--- RECORDS SUPPLIED Enclosed Below ---

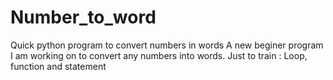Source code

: # Number_to_word
Quick python program to convert numbers in words
A new beginer program I am working on to convert any numbers into words.
Just to train : Loop, function and statement
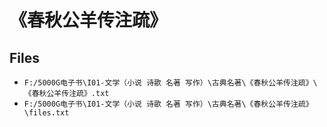# 《春秋公羊传注疏》

## Files

- `F:/5000G电子书\I01-文学（小说 诗歌 名著 写作）\古典名著\《春秋公羊传注疏》\《春秋公羊传注疏》.txt`
- `F:/5000G电子书\I01-文学（小说 诗歌 名著 写作）\古典名著\《春秋公羊传注疏》\files.txt`
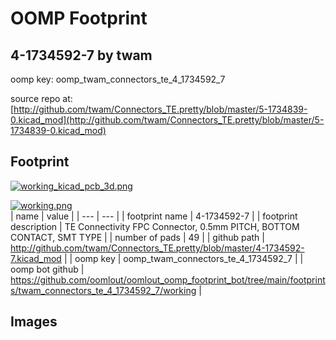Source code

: # OOMP Footprint  
## 4-1734592-7  by twam  
  
oomp key: oomp_twam_connectors_te_4_1734592_7  
  
source repo at: [http://github.com/twam/Connectors_TE.pretty/blob/master/5-1734839-0.kicad_mod](http://github.com/twam/Connectors_TE.pretty/blob/master/5-1734839-0.kicad_mod)  
## Footprint  
  
[![working_kicad_pcb_3d.png](working_kicad_pcb_3d_600.png)](working_kicad_pcb_3d.png)  
  
[![working.png](working_600.png)](working.png)  
| name | value | 
| --- | --- | 
| footprint name | 4-1734592-7 | 
| footprint description | TE Connectivity FPC Connector, 0.5mm PITCH, BOTTOM CONTACT, SMT TYPE | 
| number of pads | 49 | 
| github path | http://github.com/twam/Connectors_TE.pretty/blob/master/4-1734592-7.kicad_mod | 
| oomp key | oomp_twam_connectors_te_4_1734592_7 | 
| oomp bot github | https://github.com/oomlout/oomlout_oomp_footprint_bot/tree/main/footprints/twam_connectors_te_4_1734592_7/working | 
## Images  

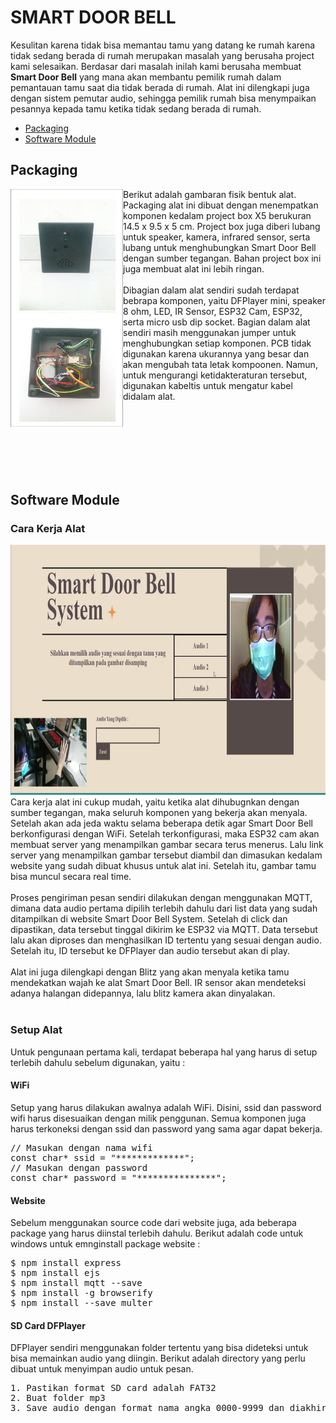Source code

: # SMART DOOR BELL

Kesulitan karena tidak bisa memantau tamu yang datang ke rumah karena tidak sedang berada di rumah merupakan masalah yang berusaha project kami selesaikan. Berdasar dari masalah inilah kami berusaha membuat **Smart Door Bell** yang mana akan membantu pemilik rumah dalam pemantauan tamu saat dia tidak berada di rumah. Alat ini dilengkapi juga dengan sistem pemutar audio, sehingga pemilik rumah bisa menympaikan pesannya kepada tamu ketika tidak sedang berada di rumah.

<ul>
  <li><a href="#Packaging">Packaging</a>
  <li><a href="#software_module">Software Module</a>
</ul>

## Packaging
<div id="Packaging"></div>
<img src="https://github.com/charlesLangko1234/Smart-Door-Bell/blob/main/Documentation/Bentuk%20Fisik%20ALat.jpg" align="left" alt="Bentuk Luar Alat" style="width: 180px; height:380px;"/>
  Berikut adalah gambaran fisik bentuk alat. Packaging alat ini dibuat dengan menempatkan komponen kedalam project box X5 berukuran 14.5 x 9.5 x 5 cm. Project box juga diberi lubang untuk speaker, kamera, infrared sensor, serta lubang untuk menghubungkan Smart Door Bell dengan sumber tegangan. Bahan project box ini juga membuat alat ini lebih ringan.<br>
  <br>
  Dibagian dalam alat sendiri sudah terdapat bebrapa komponen, yaitu DFPlayer mini, speaker 8 ohm, LED, IR Sensor, ESP32 Cam, ESP32, serta micro usb dip socket. Bagian dalam alat sendiri masih menggunakan jumper untuk menghubungkan setiap komponen. PCB tidak digunakan karena ukurannya yang besar dan akan mengubah tata letak kompoonen. Namun, untuk mengurangi ketidakteraturan tersebut, digunakan kabeltis untuk mengatur kabel didalam alat.
  
<br><br><br><br><br><br>
## Software Module
<div id="software_module"></div>

### Cara Kerja Alat
<img src="https://github.com/charlesLangko1234/Smart-Door-Bell/blob/main/Documentation/Website.jpg" style="width: 100%; height:400px;"/>
Cara kerja alat ini cukup mudah, yaitu ketika alat dihubugnkan dengan sumber tegangan, maka seluruh komponen yang bekerja akan menyala. Setelah akan ada jeda waktu selama beberapa detik agar Smart Door Bell berkonfigurasi dengan WiFi. Setelah terkonfigurasi, maka ESP32 cam akan membuat server yang menampilkan gambar secara terus menerus. Lalu link server yang menampilkan gambar tersebut diambil dan dimasukan kedalam website yang sudah dibuat khusus untuk alat ini. Setelah itu, gambar tamu bisa muncul secara real time.<br><br>
Proses pengiriman pesan sendiri dilakukan dengan menggunakan MQTT, dimana data audio pertama dipilih terlebih dahulu dari list data yang sudah ditampilkan di website Smart Door Bell System. Setelah di click dan dipastikan, data tersebut tinggal dikirim ke ESP32 via MQTT. Data tersebut lalu akan diproses dan menghasilkan ID tertentu yang sesuai dengan audio. Setelah itu, ID tersebut ke DFPlayer dan audio tersebut akan di play.<br><br>
Alat ini juga dilengkapi dengan Blitz yang akan menyala ketika tamu mendekatkan wajah ke alat Smart Door Bell. IR sensor akan mendeteksi adanya halangan didepannya, lalu blitz kamera akan dinyalakan. <br><br>

### Setup Alat
Untuk pengunaan pertama kali, terdapat beberapa hal yang harus di setup terlebih dahulu sebelum digunakan, yaitu :
#### WiFi
Setup yang harus dilakukan awalnya adalah WiFi. Disini, ssid dan password wifi harus disesuaikan dengan milik penggunan. Semua komponen juga harus terkoneksi dengan ssid dan password yang sama agar dapat bekerja.
<pre>
// Masukan dengan nama wifi
const char* ssid = "*************";
// Masukan dengan password
const char* password = "***************";
</pre>

#### Website
Sebelum menggunakan source code dari website juga, ada beberapa package yang harus diinstal terlebih dahulu. Berikut adalah code untuk windows untuk emnginstall package website :
<pre>
$ npm install express
$ npm install ejs
$ npm install mqtt --save
$ npm install -g browserify
$ npm install --save multer
</pre>

#### SD Card DFPlayer
DFPlayer sendiri menggunakan folder tertentu yang bisa dideteksi untuk bisa memainkan audio yang diingin. Berikut adalah directory yang perlu dibuat untuk menyimpan audio untuk pesan.
<pre>
1. Pastikan format SD card adalah FAT32
2. Buat folder mp3
3. Save audio dengan format nama angka 0000-9999 dan diakhiri dengan .mp3
</pre>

--- End of Enclosed RECORDS SUPPLIED ---

The data above must be reproduced exactly, without any of its pictures.

Source code

: # Number_to_word
Quick python program to convert numbers in words
A new beginer program I am working on to convert any numbers into words.
Just to train : Loop, function and statement
# 《春秋公羊传注疏》

## Files

- `F:/5000G电子书\I01-文学（小说 诗歌 名著 写作）\古典名著\《春秋公羊传注疏》\《春秋公羊传注疏》.txt`
- `F:/5000G电子书\I01-文学（小说 诗歌 名著 写作）\古典名著\《春秋公羊传注疏》\files.txt`
Source code

: # OOMP Footprint  
## 4-1734592-7  by twam  
  
oomp key: oomp_twam_connectors_te_4_1734592_7  
  
source repo at: [http://github.com/twam/Connectors_TE.pretty/blob/master/5-1734839-0.kicad_mod](http://github.com/twam/Connectors_TE.pretty/blob/master/5-1734839-0.kicad_mod)  
## Footprint  
  
[![working_kicad_pcb_3d.png](working_kicad_pcb_3d_600.png)](working_kicad_pcb_3d.png)  
  
[![working.png](working_600.png)](working.png)  
| name | value | 
| --- | --- | 
| footprint name | 4-1734592-7 | 
| footprint description | TE Connectivity FPC Connector, 0.5mm PITCH, BOTTOM CONTACT, SMT TYPE | 
| number of pads | 49 | 
| github path | http://github.com/twam/Connectors_TE.pretty/blob/master/4-1734592-7.kicad_mod | 
| oomp key | oomp_twam_connectors_te_4_1734592_7 | 
| oomp bot github | https://github.com/oomlout/oomlout_oomp_footprint_bot/tree/main/footprints/twam_connectors_te_4_1734592_7/working | 
## Images  

Source code

: # SMART DOOR BELL

Kesulitan karena tidak bisa memantau tamu yang datang ke rumah karena tidak sedang berada di rumah merupakan masalah yang berusaha project kami selesaikan. Berdasar dari masalah inilah kami berusaha membuat **Smart Door Bell** yang mana akan membantu pemilik rumah dalam pemantauan tamu saat dia tidak berada di rumah. Alat ini dilengkapi juga dengan sistem pemutar audio, sehingga pemilik rumah bisa menympaikan pesannya kepada tamu ketika tidak sedang berada di rumah.

<ul>
  <li><a href="#Packaging">Packaging</a>
  <li><a href="#software_module">Software Module</a>
</ul>

## Packaging
<div id="Packaging"></div>
<img src="https://github.com/charlesLangko1234/Smart-Door-Bell/blob/main/Documentation/Bentuk%20Fisik%20ALat.jpg" align="left" alt="Bentuk Luar Alat" style="width: 180px; height:380px;"/>
  Berikut adalah gambaran fisik bentuk alat. Packaging alat ini dibuat dengan menempatkan komponen kedalam project box X5 berukuran 14.5 x 9.5 x 5 cm. Project box juga diberi lubang untuk speaker, kamera, infrared sensor, serta lubang untuk menghubungkan Smart Door Bell dengan sumber tegangan. Bahan project box ini juga membuat alat ini lebih ringan.<br>
  <br>
  Dibagian dalam alat sendiri sudah terdapat bebrapa komponen, yaitu DFPlayer mini, speaker 8 ohm, LED, IR Sensor, ESP32 Cam, ESP32, serta micro usb dip socket. Bagian dalam alat sendiri masih menggunakan jumper untuk menghubungkan setiap komponen. PCB tidak digunakan karena ukurannya yang besar dan akan mengubah tata letak kompoonen. Namun, untuk mengurangi ketidakteraturan tersebut, digunakan kabeltis untuk mengatur kabel didalam alat.
  
<br><br><br><br><br><br>
## Software Module
<div id="software_module"></div>

### Cara Kerja Alat
<img src="https://github.com/charlesLangko1234/Smart-Door-Bell/blob/main/Documentation/Website.jpg" style="width: 100%; height:400px;"/>
Cara kerja alat ini cukup mudah, yaitu ketika alat dihubugnkan dengan sumber tegangan, maka seluruh komponen yang bekerja akan menyala. Setelah akan ada jeda waktu selama beberapa detik agar Smart Door Bell berkonfigurasi dengan WiFi. Setelah terkonfigurasi, maka ESP32 cam akan membuat server yang menampilkan gambar secara terus menerus. Lalu link server yang menampilkan gambar tersebut diambil dan dimasukan kedalam website yang sudah dibuat khusus untuk alat ini. Setelah itu, gambar tamu bisa muncul secara real time.<br><br>
Proses pengiriman pesan sendiri dilakukan dengan menggunakan MQTT, dimana data audio pertama dipilih terlebih dahulu dari list data yang sudah ditampilkan di website Smart Door Bell System. Setelah di click dan dipastikan, data tersebut tinggal dikirim ke ESP32 via MQTT. Data tersebut lalu akan diproses dan menghasilkan ID tertentu yang sesuai dengan audio. Setelah itu, ID tersebut ke DFPlayer dan audio tersebut akan di play.<br><br>
Alat ini juga dilengkapi dengan Blitz yang akan menyala ketika tamu mendekatkan wajah ke alat Smart Door Bell. IR sensor akan mendeteksi adanya halangan didepannya, lalu blitz kamera akan dinyalakan. <br><br>

### Setup Alat
Untuk pengunaan pertama kali, terdapat beberapa hal yang harus di setup terlebih dahulu sebelum digunakan, yaitu :
#### WiFi
Setup yang harus dilakukan awalnya adalah WiFi. Disini, ssid dan password wifi harus disesuaikan dengan milik penggunan. Semua komponen juga harus terkoneksi dengan ssid dan password yang sama agar dapat bekerja.
<pre>
// Masukan dengan nama wifi
const char* ssid = "*************";
// Masukan dengan password
const char* password = "***************";
</pre>

#### Website
Sebelum menggunakan source code dari website juga, ada beberapa package yang harus diinstal terlebih dahulu. Berikut adalah code untuk windows untuk emnginstall package website :
<pre>
$ npm install express
$ npm install ejs
$ npm install mqtt --save
$ npm install -g browserify
$ npm install --save multer
</pre>

#### SD Card DFPlayer
DFPlayer sendiri menggunakan folder tertentu yang bisa dideteksi untuk bisa memainkan audio yang diingin. Berikut adalah directory yang perlu dibuat untuk menyimpan audio untuk pesan.
<pre>
1. Pastikan format SD card adalah FAT32
2. Buat folder mp3
3. Save audio dengan format nama angka 0000-9999 dan diakhiri dengan .mp3
</pre>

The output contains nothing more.